→ What the task requires
Your task is to repeat the entries exactly. Leave the pictures out.
--- --- ---
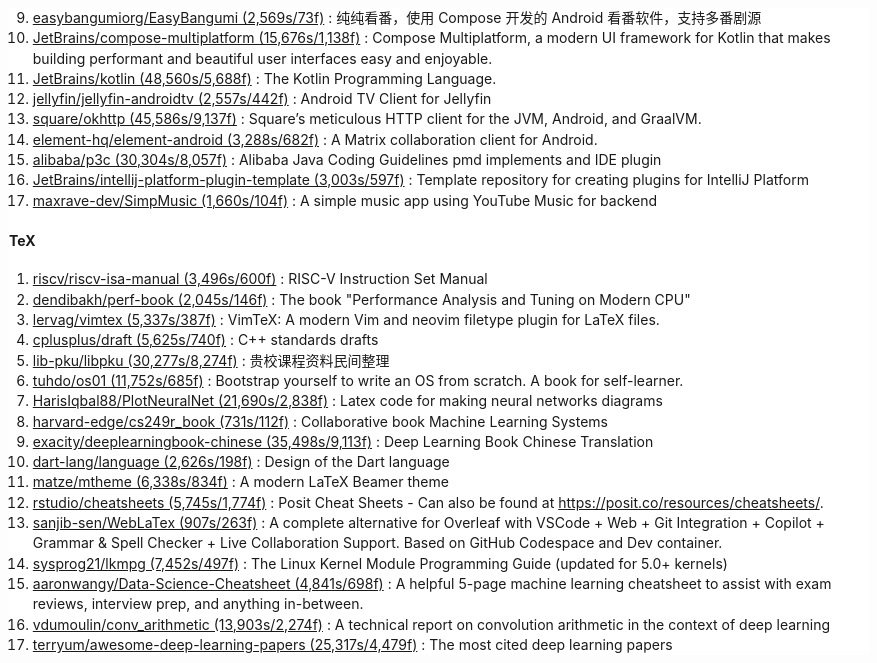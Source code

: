 9. [easybangumiorg/EasyBangumi (2,569s/73f)](https://github.com/easybangumiorg/EasyBangumi) : 纯纯看番，使用 Compose 开发的 Android 看番软件，支持多番剧源
10. [JetBrains/compose-multiplatform (15,676s/1,138f)](https://github.com/JetBrains/compose-multiplatform) : Compose Multiplatform, a modern UI framework for Kotlin that makes building performant and beautiful user interfaces easy and enjoyable.
11. [JetBrains/kotlin (48,560s/5,688f)](https://github.com/JetBrains/kotlin) : The Kotlin Programming Language.
12. [jellyfin/jellyfin-androidtv (2,557s/442f)](https://github.com/jellyfin/jellyfin-androidtv) : Android TV Client for Jellyfin
13. [square/okhttp (45,586s/9,137f)](https://github.com/square/okhttp) : Square’s meticulous HTTP client for the JVM, Android, and GraalVM.
14. [element-hq/element-android (3,288s/682f)](https://github.com/element-hq/element-android) : A Matrix collaboration client for Android.
15. [alibaba/p3c (30,304s/8,057f)](https://github.com/alibaba/p3c) : Alibaba Java Coding Guidelines pmd implements and IDE plugin
16. [JetBrains/intellij-platform-plugin-template (3,003s/597f)](https://github.com/JetBrains/intellij-platform-plugin-template) : Template repository for creating plugins for IntelliJ Platform
17. [maxrave-dev/SimpMusic (1,660s/104f)](https://github.com/maxrave-dev/SimpMusic) : A simple music app using YouTube Music for backend

#### TeX
1. [riscv/riscv-isa-manual (3,496s/600f)](https://github.com/riscv/riscv-isa-manual) : RISC-V Instruction Set Manual
2. [dendibakh/perf-book (2,045s/146f)](https://github.com/dendibakh/perf-book) : The book "Performance Analysis and Tuning on Modern CPU"
3. [lervag/vimtex (5,337s/387f)](https://github.com/lervag/vimtex) : VimTeX: A modern Vim and neovim filetype plugin for LaTeX files.
4. [cplusplus/draft (5,625s/740f)](https://github.com/cplusplus/draft) : C++ standards drafts
5. [lib-pku/libpku (30,277s/8,274f)](https://github.com/lib-pku/libpku) : 贵校课程资料民间整理
6. [tuhdo/os01 (11,752s/685f)](https://github.com/tuhdo/os01) : Bootstrap yourself to write an OS from scratch. A book for self-learner.
7. [HarisIqbal88/PlotNeuralNet (21,690s/2,838f)](https://github.com/HarisIqbal88/PlotNeuralNet) : Latex code for making neural networks diagrams
8. [harvard-edge/cs249r_book (731s/112f)](https://github.com/harvard-edge/cs249r_book) : Collaborative book Machine Learning Systems
9. [exacity/deeplearningbook-chinese (35,498s/9,113f)](https://github.com/exacity/deeplearningbook-chinese) : Deep Learning Book Chinese Translation
10. [dart-lang/language (2,626s/198f)](https://github.com/dart-lang/language) : Design of the Dart language
11. [matze/mtheme (6,338s/834f)](https://github.com/matze/mtheme) : A modern LaTeX Beamer theme
12. [rstudio/cheatsheets (5,745s/1,774f)](https://github.com/rstudio/cheatsheets) : Posit Cheat Sheets - Can also be found at https://posit.co/resources/cheatsheets/.
13. [sanjib-sen/WebLaTex (907s/263f)](https://github.com/sanjib-sen/WebLaTex) : A complete alternative for Overleaf with VSCode + Web + Git Integration + Copilot + Grammar & Spell Checker + Live Collaboration Support. Based on GitHub Codespace and Dev container.
14. [sysprog21/lkmpg (7,452s/497f)](https://github.com/sysprog21/lkmpg) : The Linux Kernel Module Programming Guide (updated for 5.0+ kernels)
15. [aaronwangy/Data-Science-Cheatsheet (4,841s/698f)](https://github.com/aaronwangy/Data-Science-Cheatsheet) : A helpful 5-page machine learning cheatsheet to assist with exam reviews, interview prep, and anything in-between.
16. [vdumoulin/conv_arithmetic (13,903s/2,274f)](https://github.com/vdumoulin/conv_arithmetic) : A technical report on convolution arithmetic in the context of deep learning
17. [terryum/awesome-deep-learning-papers (25,317s/4,479f)](https://github.com/terryum/awesome-deep-learning-papers) : The most cited deep learning papers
--- --- ---
→ Output of the task
Source code

: 9. [easybangumiorg/EasyBangumi (2,569s/73f)](https://github.com/easybangumiorg/EasyBangumi) : 纯纯看番，使用 Compose 开发的 Android 看番软件，支持多番剧源
10. [JetBrains/compose-multiplatform (15,676s/1,138f)](https://github.com/JetBrains/compose-multiplatform) : Compose Multiplatform, a modern UI framework for Kotlin that makes building performant and beautiful user interfaces easy and enjoyable.
11. [JetBrains/kotlin (48,560s/5,688f)](https://github.com/JetBrains/kotlin) : The Kotlin Programming Language.
12. [jellyfin/jellyfin-androidtv (2,557s/442f)](https://github.com/jellyfin/jellyfin-androidtv) : Android TV Client for Jellyfin
13. [square/okhttp (45,586s/9,137f)](https://github.com/square/okhttp) : Square’s meticulous HTTP client for the JVM, Android, and GraalVM.
14. [element-hq/element-android (3,288s/682f)](https://github.com/element-hq/element-android) : A Matrix collaboration client for Android.
15. [alibaba/p3c (30,304s/8,057f)](https://github.com/alibaba/p3c) : Alibaba Java Coding Guidelines pmd implements and IDE plugin
16. [JetBrains/intellij-platform-plugin-template (3,003s/597f)](https://github.com/JetBrains/intellij-platform-plugin-template) : Template repository for creating plugins for IntelliJ Platform
17. [maxrave-dev/SimpMusic (1,660s/104f)](https://github.com/maxrave-dev/SimpMusic) : A simple music app using YouTube Music for backend

#### TeX
1. [riscv/riscv-isa-manual (3,496s/600f)](https://github.com/riscv/riscv-isa-manual) : RISC-V Instruction Set Manual
2. [dendibakh/perf-book (2,045s/146f)](https://github.com/dendibakh/perf-book) : The book "Performance Analysis and Tuning on Modern CPU"
3. [lervag/vimtex (5,337s/387f)](https://github.com/lervag/vimtex) : VimTeX: A modern Vim and neovim filetype plugin for LaTeX files.
4. [cplusplus/draft (5,625s/740f)](https://github.com/cplusplus/draft) : C++ standards drafts
5. [lib-pku/libpku (30,277s/8,274f)](https://github.com/lib-pku/libpku) : 贵校课程资料民间整理
6. [tuhdo/os01 (11,752s/685f)](https://github.com/tuhdo/os01) : Bootstrap yourself to write an OS from scratch. A book for self-learner.
7. [HarisIqbal88/PlotNeuralNet (21,690s/2,838f)](https://github.com/HarisIqbal88/PlotNeuralNet) : Latex code for making neural networks diagrams
8. [harvard-edge/cs249r_book (731s/112f)](https://github.com/harvard-edge/cs249r_book) : Collaborative book Machine Learning Systems
9. [exacity/deeplearningbook-chinese (35,498s/9,113f)](https://github.com/exacity/deeplearningbook-chinese) : Deep Learning Book Chinese Translation
10. [dart-lang/language (2,626s/198f)](https://github.com/dart-lang/language) : Design of the Dart language
11. [matze/mtheme (6,338s/834f)](https://github.com/matze/mtheme) : A modern LaTeX Beamer theme
12. [rstudio/cheatsheets (5,745s/1,774f)](https://github.com/rstudio/cheatsheets) : Posit Cheat Sheets - Can also be found at https://posit.co/resources/cheatsheets/.
13. [sanjib-sen/WebLaTex (907s/263f)](https://github.com/sanjib-sen/WebLaTex) : A complete alternative for Overleaf with VSCode + Web + Git Integration + Copilot + Grammar & Spell Checker + Live Collaboration Support. Based on GitHub Codespace and Dev container.
14. [sysprog21/lkmpg (7,452s/497f)](https://github.com/sysprog21/lkmpg) : The Linux Kernel Module Programming Guide (updated for 5.0+ kernels)
15. [aaronwangy/Data-Science-Cheatsheet (4,841s/698f)](https://github.com/aaronwangy/Data-Science-Cheatsheet) : A helpful 5-page machine learning cheatsheet to assist with exam reviews, interview prep, and anything in-between.
16. [vdumoulin/conv_arithmetic (13,903s/2,274f)](https://github.com/vdumoulin/conv_arithmetic) : A technical report on convolution arithmetic in the context of deep learning
17. [terryum/awesome-deep-learning-papers (25,317s/4,479f)](https://github.com/terryum/awesome-deep-learning-papers) : The most cited deep learning papers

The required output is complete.